## Task statement
Look through the records below, and copy out every line that holds the string "GitHub".

--------------------------------------------------

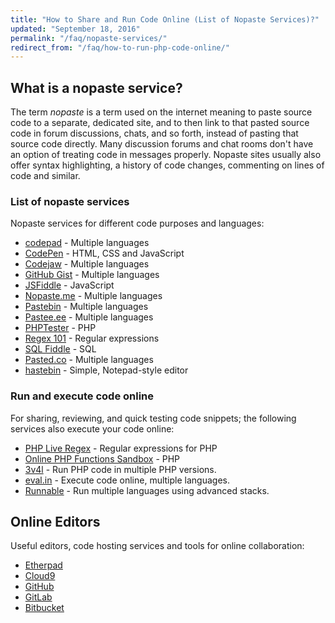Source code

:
 ```yaml
---
title: "How to Share and Run Code Online (List of Nopaste Services)?"
updated: "September 18, 2016"
permalink: "/faq/nopaste-services/"
redirect_from: "/faq/how-to-run-php-code-online/"
---
```


## What is a nopaste service?

The term *nopaste* is a term used on the internet meaning to paste source code
to a separate, dedicated site, and to then link to that pasted source code in
forum discussions, chats, and so forth, instead of pasting that source code
directly. Many discussion forums and chat rooms don't have an option of
treating code in messages properly. Nopaste sites usually also offer syntax
highlighting, a history of code changes, commenting on lines of code and
similar.

### List of nopaste services

Nopaste services for different code purposes and languages:

* [codepad](http://codepad.org/) - Multiple languages
* [CodePen](http://codepen.io/) - HTML, CSS and JavaScript
* [Codejaw](http://codejaw.com/) - Multiple languages
* [GitHub Gist](https://gist.github.com/) - Multiple languages
* [JSFiddle](https://jsfiddle.net/) - JavaScript
* [Nopaste.me](https://nopaste.me/) - Multiple languages
* [Pastebin](http://pastebin.com/) - Multiple languages
* [Pastee.ee](https://paste.ee/) - Multiple languages
* [PHPTester](http://phptester.net) - PHP
* [Regex 101](https://regex101.com/) - Regular expressions
* [SQL Fiddle](http://sqlfiddle.com/) - SQL
* [Pasted.co](http://pasted.co/) - Multiple languages
* [hastebin](http://hastebin.com/) - Simple, Notepad-style editor


### Run and execute code online

For sharing, reviewing, and quick testing code snippets; the following services
also execute your code online:

* [PHP Live Regex](http://www.phpliveregex.com/) - Regular expressions for PHP
* [Online PHP Functions Sandbox](http://sandbox.onlinephpfunctions.com/) - PHP
* [3v4l](https://3v4l.org/) - Run PHP code in multiple PHP versions.
* [eval.in](https://eval.in/) - Execute code online, multiple languages.
* [Runnable](https://code.runnable.com/) - Run multiple languages using advanced
  stacks.

## Online Editors

Useful editors, code hosting services and tools for online collaboration:

* [Etherpad](http://etherpad.org/)
* [Cloud9](https://c9.io/)
* [GitHub](https://github.com)
* [GitLab](https://gitlab.com)
* [Bitbucket](https://bitbucket.org)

--------------------------------------------------

## Written response
* [GitHub Gist](https://gist.github.com/) - Multiple languages
* [GitHub](https://github.com)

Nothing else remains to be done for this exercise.